Día 5 – Plática pendiente

Una vez alguien me dijo: Todos tenemos una plática pendiente con alguien. Yo tenía un lustro más al par y ni una plática pendiente.

Luego, hallé el significado de “plática pendiente”. Nace de un encuentro, planeado o fortuito, algunos creerán que en el encuentro fortuito las posibilidades del nacimiento de una plática pendiente aumentan, pero están muy equivocados.

Planearlo no nos salva del ingrediente principal: La necesidad de no terminar las cosas.

Un poco más pequeña, mi mamá decidió inscribirme a la Casa de Cultura a tomar clases de ballet, después de mis clases extra curriculares de violín.

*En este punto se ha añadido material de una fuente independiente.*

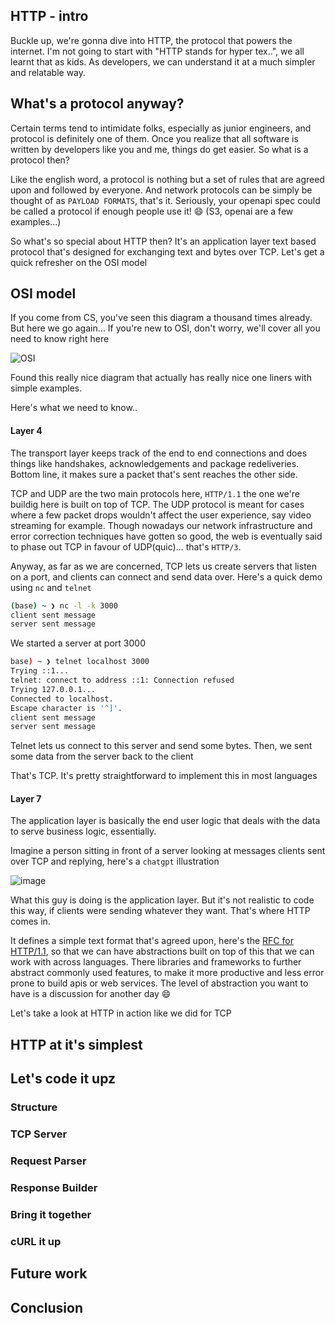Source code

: ## HTTP - intro

Buckle up, we're gonna dive into HTTP, the protocol that powers the internet. I'm not going to start with "HTTP stands for hyper tex..", we all learnt that as kids. As developers, we can understand it at a much simpler and relatable way.

## What's a protocol anyway?

Certain terms tend to intimidate folks, especially as junior engineers, and protocol is definitely one of them. Once you realize that all software is written by developers like you and me, things do get easier. So what is a protocol then?

Like the english word, a protocol is nothing but a set of rules that are agreed upon and followed by everyone. And network protocols can be simply be thought of as `PAYLOAD FORMATS`, that's it. Seriously, your openapi spec could be called a protocol if enough people use it! 😄 (S3, openai are a few examples...)

So what's so special about HTTP then? It's an application layer text based protocol that's designed for exchanging text and bytes over TCP. Let's get a quick refresher on the OSI model

## OSI model

If you come from CS, you've seen this diagram a thousand times already. But here we go again... If you're new to OSI, don't worry, we'll cover all you need to know right here

![OSI](https://www.indusface.com/wp-content/uploads/2023/09/OSI-Model-7-layers.png)

Found this really nice diagram that actually has really nice one liners with simple examples.

Here's what we need to know..

#### Layer 4

The transport layer keeps track of the end to end connections and does things like handshakes, acknowledgements and package redeliveries. Bottom line, it makes sure a packet that's sent reaches the other side. 

TCP and UDP are the two main protocols here, `HTTP/1.1` the one we're buildig here is built on top of TCP. The UDP protocol is meant for cases where a few packet drops wouldn't affect the user experience, say video streaming for example. Though nowadays our network infrastructure and error correction techniques have gotten so good, the web is eventually said to phase out TCP in favour of UDP(quic)... that's `HTTP/3`.

Anyway, as far as we are concerned, TCP lets us create servers that listen on a port, and clients can connect and send data over. Here's a quick demo using `nc` and `telnet`

```bash
(base) ~ ❯ nc -l -k 3000                                                                               ⏎
client sent message
server sent message
```

We started a server at port 3000


```bash
base) ~ ❯ telnet localhost 3000                                                                       ⏎
Trying ::1...
telnet: connect to address ::1: Connection refused
Trying 127.0.0.1...
Connected to localhost.
Escape character is '^]'.
client sent message
server sent message
```

Telnet lets us connect to this server and send some bytes. Then, we sent some data from the server back to the client

That's TCP. It's pretty straightforward to implement this in most languages


#### Layer 7

The application layer is basically the end user logic that deals with the data to serve business logic, essentially.

Imagine a person sitting in front of a server looking at messages clients sent over TCP and replying, here's a `chatgpt` illustration

![image](https://github.com/user-attachments/assets/253d1802-cced-43ef-b4fb-689d3184dcdd)

What this guy is doing is the application layer. But it's not realistic to code this way, if clients were sending whatever they want. That's where HTTP comes in.

It defines a simple text format that's agreed upon, here's the [RFC for HTTP/1.1](https://datatracker.ietf.org/doc/html/rfc2616), so that we can have abstractions built on top of this that we can work with across languages. There libraries and frameworks to further abstract commonly used features, to make it more productive and less error prone to build apis or web services. The level of abstraction you want to have is a discussion for another day 😄

Let's take a look at HTTP in action like we did for TCP

## HTTP at it's simplest



## Let's code it upz


### Structure


### TCP Server


### Request Parser


### Response Builder


### Bring it together


### cURL it up


## Future work


## Conclusion





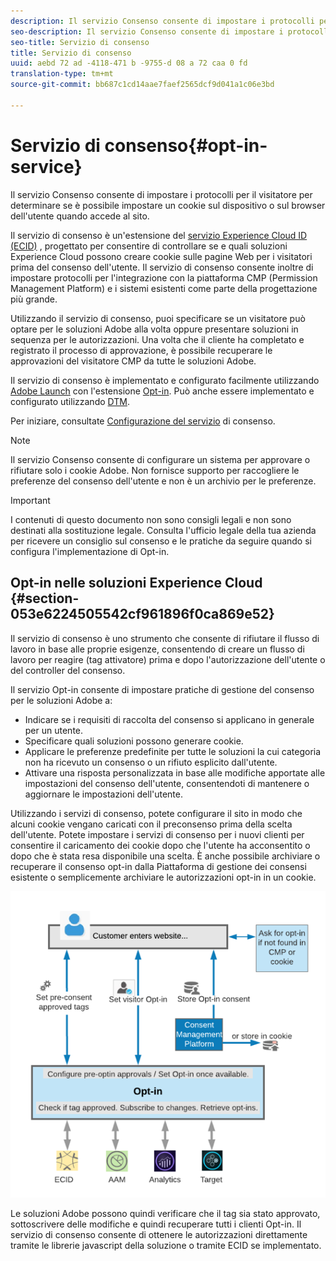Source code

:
 ```yaml
---
description: Il servizio Consenso consente di impostare i protocolli per il visitatore per determinare se è possibile impostare un cookie sul dispositivo o sul browser dell'utente quando accede al sito.
seo-description: Il servizio Consenso consente di impostare i protocolli per il visitatore per determinare se è possibile impostare un cookie sul dispositivo o sul browser dell'utente quando accede al sito.
seo-title: Servizio di consenso
title: Servizio di consenso
uuid: aebd 72 ad -4118-471 b -9755-d 08 a 72 caa 0 fd
translation-type: tm+mt
source-git-commit: bb687c1cd14aae7faef2565dcf9d041a1c06e3bd

---
```



# Servizio di consenso{#opt-in-service}

Il servizio Consenso consente di impostare i protocolli per il visitatore per determinare se è possibile impostare un cookie sul dispositivo o sul browser dell&#39;utente quando accede al sito.

Il servizio di consenso è un&#39;estensione del [servizio Experience Cloud ID (ECID)](https://marketing.adobe.com/resources/help/en_US/mcvid/) , progettato per consentire di controllare se e quali soluzioni Experience Cloud possono creare cookie sulle pagine Web per i visitatori prima del consenso dell&#39;utente. Il servizio di consenso consente inoltre di impostare protocolli per l&#39;integrazione con la piattaforma CMP (Permission Management Platform) e i sistemi esistenti come parte della progettazione più grande.

Utilizzando il servizio di consenso, puoi specificare se un visitatore può optare per le soluzioni Adobe alla volta oppure presentare soluzioni in sequenza per le autorizzazioni. Una volta che il cliente ha completato e registrato il processo di approvazione, è possibile recuperare le approvazioni del visitatore CMP da tutte le soluzioni Adobe.

Il servizio di consenso è implementato e configurato facilmente utilizzando [Adobe Launch](https://docs.adobelaunch.com/) con l&#39;estensione [Opt-in](../../mcvid-implementation-guides/opt-in-service/launch.md). Può anche essere implementato e configurato utilizzando [DTM](../../mcvid-implementation-guides/opt-in-service/optin-dtm.md).

Per iniziare, consultate [Configurazione del servizio](../../mcvid-implementation-guides/opt-in-service/getting-started.md) di consenso.

>[!NOTE]
>
>Il servizio Consenso consente di configurare un sistema per approvare o rifiutare solo i cookie Adobe. Non fornisce supporto per raccogliere le preferenze del consenso dell&#39;utente e non è un archivio per le preferenze.

>[!IMPORTANT]
>
>I contenuti di questo documento non sono consigli legali e non sono destinati alla sostituzione legale. Consulta l&#39;ufficio legale della tua azienda per ricevere un consiglio sul consenso e le pratiche da seguire quando si configura l&#39;implementazione di Opt-in.

## Opt-in nelle soluzioni Experience Cloud {#section-053e6224505542cf961896f0ca869e52}

Il servizio di consenso è uno strumento che consente di rifiutare il flusso di lavoro in base alle proprie esigenze, consentendo di creare un flusso di lavoro per reagire (tag attivatore) prima e dopo l&#39;autorizzazione dell&#39;utente o del controller del consenso.

Il servizio Opt-in consente di impostare pratiche di gestione del consenso per le soluzioni Adobe a:

* Indicare se i requisiti di raccolta del consenso si applicano in generale per un utente.
* Specificare quali soluzioni possono generare cookie.
* Applicare le preferenze predefinite per tutte le soluzioni la cui categoria non ha ricevuto un consenso o un rifiuto esplicito dall&#39;utente.
* Attivare una risposta personalizzata in base alle modifiche apportate alle impostazioni del consenso dell&#39;utente, consentendoti di mantenere o aggiornare le impostazioni dell&#39;utente.

Utilizzando i servizi di consenso, potete configurare il sito in modo che alcuni cookie vengano caricati con il preconsenso prima della scelta dell&#39;utente. Potete impostare i servizi di consenso per i nuovi clienti per consentire il caricamento dei cookie dopo che l&#39;utente ha acconsentito o dopo che è stata resa disponibile una scelta. È anche possibile archiviare o recuperare il consenso opt-in dalla Piattaforma di gestione dei consensi esistente o semplicemente archiviare le autorizzazioni opt-in in un cookie.

![](assets/Opt-in-approval.png)

Le soluzioni Adobe possono quindi verificare che il tag sia stato approvato, sottoscrivere delle modifiche e quindi recuperare tutti i clienti Opt-in. Il servizio di consenso consente di ottenere le autorizzazioni direttamente tramite le librerie javascript della soluzione o tramite ECID se implementato.
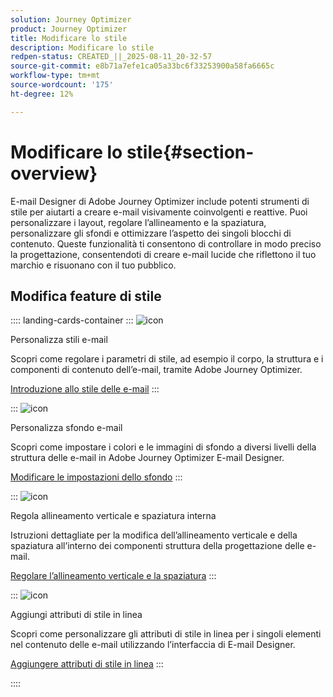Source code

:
 ```yaml
---
solution: Journey Optimizer
product: Journey Optimizer
title: Modificare lo stile
description: Modificare lo stile
redpen-status: CREATED_||_2025-08-11_20-32-57
source-git-commit: e8b71a7efe1ca05a33bc6f33253900a58fa6665c
workflow-type: tm+mt
source-wordcount: '175'
ht-degree: 12%

---
```



# Modificare lo stile{#section-overview}

E-mail Designer di Adobe Journey Optimizer include potenti strumenti di stile per aiutarti a creare e-mail visivamente coinvolgenti e reattive. Puoi personalizzare i layout, regolare l’allineamento e la spaziatura, personalizzare gli sfondi e ottimizzare l’aspetto dei singoli blocchi di contenuto. Queste funzionalità ti consentono di controllare in modo preciso la progettazione, consentendoti di creare e-mail lucide che riflettono il tuo marchio e risuonano con il tuo pubblico.

## Modifica feature di stile

:::: landing-cards-container
:::
![icon](https://cdn.experienceleague.adobe.com/icons/circle-play.svg)

Personalizza stili e-mail

Scopri come regolare i parametri di stile, ad esempio il corpo, la struttura e i componenti di contenuto dell’e-mail, tramite Adobe Journey Optimizer.

[Introduzione allo stile delle e-mail](../using/email/get-started-email-style.md)
:::

:::
![icon](https://cdn.experienceleague.adobe.com/icons/bullseye.svg)

Personalizza sfondo e-mail

Scopri come impostare i colori e le immagini di sfondo a diversi livelli della struttura delle e-mail in Adobe Journey Optimizer E-mail Designer.

[Modificare le impostazioni dello sfondo](../using/email/backgrounds.md)
:::

:::
![icon](https://cdn.experienceleague.adobe.com/icons/list-check.svg)

Regola allineamento verticale e spaziatura interna

Istruzioni dettagliate per la modifica dell’allineamento verticale e della spaziatura all’interno dei componenti struttura della progettazione delle e-mail.

[Regolare l’allineamento verticale e la spaziatura](../using/email/alignment-and-padding.md)
:::

:::
![icon](https://cdn.experienceleague.adobe.com/icons/code-branch.svg)

Aggiungi attributi di stile in linea

Scopri come personalizzare gli attributi di stile in linea per i singoli elementi nel contenuto delle e-mail utilizzando l’interfaccia di E-mail Designer.

[Aggiungere attributi di stile in linea](../using/email/inline-styling.md)
:::

::::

Me acuerdo que me acostumbré a comer rápido y adentro de un objeto en movimiento sin derramar una sola gota de caldo de pollo. Nunca me gustó ballet. Nunca me gustó tocar violín. Yo la verdad quería aprender a jugar HALO. Pero nunca me salí, tomé ocho años de clases de ballet y solo cuatro en violín. Necesitaba terminarlo. Necesitaba terminar mi ciclo de bailarina de ballet para poder decir: No me gusta, me quiero salir. Necesitaba terminar de tocar una canción bien en violín para decir: No soy buena, ya me cansé.

Y así terminaba las cosas. Porque así se terminan las cosas, cuando le ganas al tiempo aunque sea por un momento.

Y ya no terminamos las cosas. Nos hemos hecho emocionalmente dependientes de los puntos suspensivos. Nos hemos hundido en el darnos por vencidos.

Y ojalá nadie sienta motivación al leer esto.

Y ojalá también alguien no termine de leer esto.

Quizá solo así sabría que me lee como humano que no me haría daño nunca.

No se enamoren de personas que terminan. Que terminan y pueden empezar como nada. Que pueden empezar cosas mejores. No se enamoren porque los van a terminar. Al menos de que ustedes sean su final, y eso es igual de triste.

Conclusión de hoy: Enamórense de los que dejan pláticas pendientes.